In the contemporary sporting world, few would doubt that India is the new cricketing superpower. It is more often than not that Indians lead, the others follow. Without exaggeration, Indian cricket is a mirror in which nations, communities, men and women now see themselves. That reflection is sometimes bright, sometimes dark, sometimes distorted, sometimes magnified. Cricket for a billion plus Indians is a source of mass exhilaration and depression, security and insecurity, pride and humiliation, bonding and alienation. In fact, for many in India, cricket has replaced religion as a source of emotional strength and spiritual passion and, since it is among the earliest of memorable childhood experiences, it infiltrates memory, shapes enthusiasms and serves fantasies.
India's position as the new nerve centre of world cricket, completing what I call the ‘decolonisation of Indian cricket’, has been strengthened in recent times thanks to the impact of the IPL on world cricket. The first edition of the IPL, played to packed houses for forty-four days between 18 April and 1 June 2008, was a resounding success by all yardsticks. So much so that there was talk of a withdrawal syndrome among cricket fans once the spectacle was over. In most metropolitan cities across India, as also in many cities across the world with large Indian diasporas, religiously watching IPL action had become a must in April and May 2008.
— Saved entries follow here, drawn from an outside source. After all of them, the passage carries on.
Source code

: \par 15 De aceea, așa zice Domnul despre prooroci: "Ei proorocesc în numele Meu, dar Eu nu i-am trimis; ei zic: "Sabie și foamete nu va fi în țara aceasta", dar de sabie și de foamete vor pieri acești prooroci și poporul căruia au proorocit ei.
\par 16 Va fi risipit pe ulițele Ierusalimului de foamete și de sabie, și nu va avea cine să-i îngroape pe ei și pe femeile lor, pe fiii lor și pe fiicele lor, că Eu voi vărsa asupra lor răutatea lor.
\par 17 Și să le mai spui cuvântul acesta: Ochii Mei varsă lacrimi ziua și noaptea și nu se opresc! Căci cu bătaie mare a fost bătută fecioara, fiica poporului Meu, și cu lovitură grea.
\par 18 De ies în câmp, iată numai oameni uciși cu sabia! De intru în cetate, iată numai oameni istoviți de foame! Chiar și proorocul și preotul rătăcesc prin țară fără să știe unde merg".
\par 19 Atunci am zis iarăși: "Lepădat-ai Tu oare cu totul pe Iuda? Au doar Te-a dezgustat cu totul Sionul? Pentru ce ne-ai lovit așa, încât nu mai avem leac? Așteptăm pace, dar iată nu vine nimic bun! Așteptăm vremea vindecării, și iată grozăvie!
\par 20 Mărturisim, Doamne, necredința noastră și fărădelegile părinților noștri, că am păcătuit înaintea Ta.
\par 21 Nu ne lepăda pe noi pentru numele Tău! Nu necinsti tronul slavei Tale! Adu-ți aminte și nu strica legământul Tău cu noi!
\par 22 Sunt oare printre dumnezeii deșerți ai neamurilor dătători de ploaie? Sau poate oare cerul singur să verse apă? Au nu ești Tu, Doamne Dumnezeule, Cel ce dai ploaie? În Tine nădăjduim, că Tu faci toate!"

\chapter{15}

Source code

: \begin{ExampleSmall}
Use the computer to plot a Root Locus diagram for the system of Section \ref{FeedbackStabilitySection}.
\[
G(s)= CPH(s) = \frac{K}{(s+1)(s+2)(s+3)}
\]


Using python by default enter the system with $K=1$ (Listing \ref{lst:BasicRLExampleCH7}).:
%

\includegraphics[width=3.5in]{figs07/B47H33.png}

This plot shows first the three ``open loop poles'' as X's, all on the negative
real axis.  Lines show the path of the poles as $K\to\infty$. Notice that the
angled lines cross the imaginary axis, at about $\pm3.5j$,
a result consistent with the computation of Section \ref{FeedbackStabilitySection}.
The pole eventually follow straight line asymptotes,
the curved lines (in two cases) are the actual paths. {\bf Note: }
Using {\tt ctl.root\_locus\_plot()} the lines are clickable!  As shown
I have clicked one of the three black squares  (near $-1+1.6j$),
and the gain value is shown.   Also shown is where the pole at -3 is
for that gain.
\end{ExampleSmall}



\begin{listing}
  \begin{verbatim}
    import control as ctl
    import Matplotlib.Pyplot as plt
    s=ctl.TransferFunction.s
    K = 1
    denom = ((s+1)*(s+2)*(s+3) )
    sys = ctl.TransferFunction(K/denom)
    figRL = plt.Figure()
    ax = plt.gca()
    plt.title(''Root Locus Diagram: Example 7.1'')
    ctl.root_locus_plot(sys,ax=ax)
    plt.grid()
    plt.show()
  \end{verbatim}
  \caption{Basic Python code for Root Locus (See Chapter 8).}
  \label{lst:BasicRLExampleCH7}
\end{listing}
As the clock struck 8 p.m. Indian time, it was IPL time. It was a passion that was seductively intense and one that cut across age and gender. Spread over forty-four days, the tournament was full of manic moments of drama, spectacle, ecstasy and agony. At the cost of giving favourite soaps and serials a miss, entire Indian families were converted to the heady mix of cricket and entertainment on offer, a package unprecedented and one that transformed the face of Indian and world cricket.